═════ Supplied material ═════

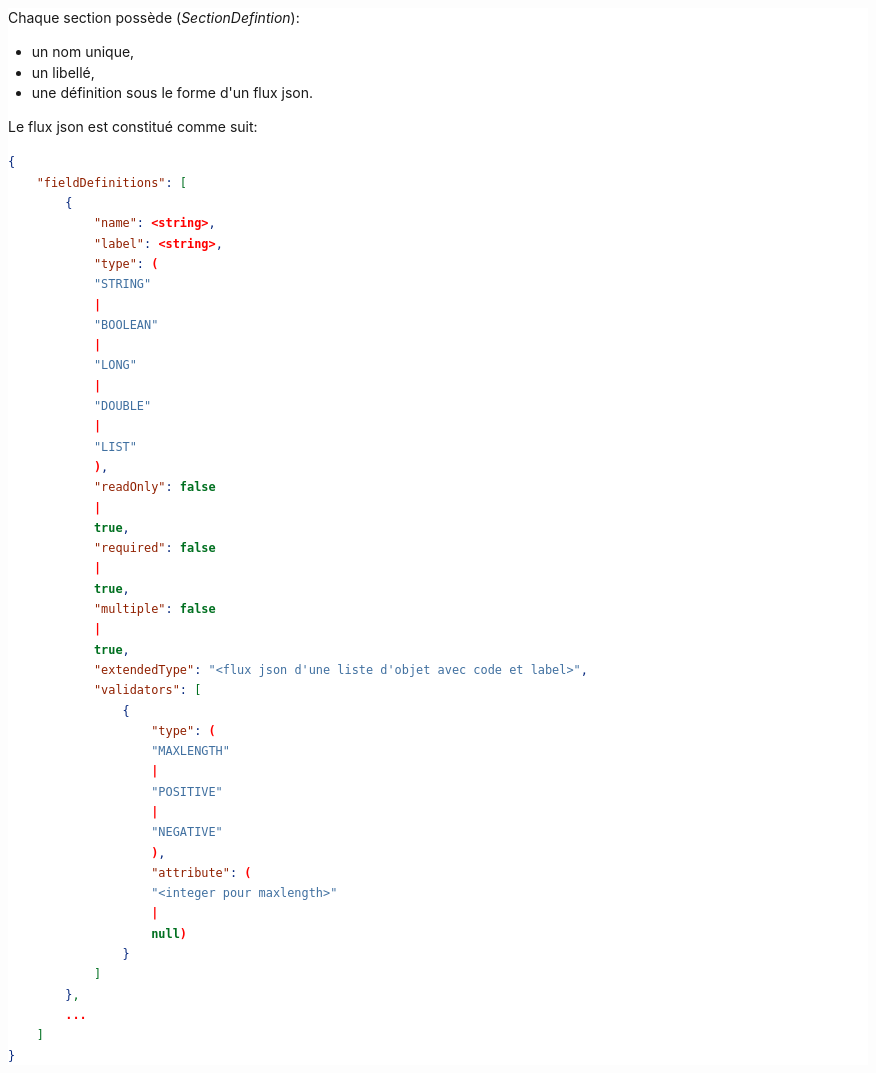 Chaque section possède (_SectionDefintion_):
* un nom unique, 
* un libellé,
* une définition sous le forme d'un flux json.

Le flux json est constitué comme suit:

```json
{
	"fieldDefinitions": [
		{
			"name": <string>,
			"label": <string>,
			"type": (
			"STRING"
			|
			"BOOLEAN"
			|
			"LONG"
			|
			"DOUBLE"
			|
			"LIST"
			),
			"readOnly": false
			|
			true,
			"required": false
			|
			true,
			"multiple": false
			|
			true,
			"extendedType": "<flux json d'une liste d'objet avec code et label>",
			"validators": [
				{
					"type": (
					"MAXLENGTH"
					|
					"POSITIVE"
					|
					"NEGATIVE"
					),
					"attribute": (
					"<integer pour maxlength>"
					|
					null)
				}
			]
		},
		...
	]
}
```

═════

Activity
All the lines above are to be reproduced exactly, except the pictures.

Result of the exercise
 Chaque section possède (_SectionDefintion_):
* un nom unique, 
* un libellé,
* une définition sous le forme d'un flux json.

Le flux json est constitué comme suit:

```json
{
	"fieldDefinitions": [
		{
			"name": <string>,
			"label": <string>,
			"type": (
			"STRING"
			|
			"BOOLEAN"
			|
			"LONG"
			|
			"DOUBLE"
			|
			"LIST"
			),
			"readOnly": false
			|
			true,
			"required": false
			|
			true,
			"multiple": false
			|
			true,
			"extendedType": "<flux json d'une liste d'objet avec code et label>",
			"validators": [
				{
					"type": (
					"MAXLENGTH"
					|
					"POSITIVE"
					|
					"NEGATIVE"
					),
					"attribute": (
					"<integer pour maxlength>"
					|
					null)
				}
			]
		},
		...
	]
}
```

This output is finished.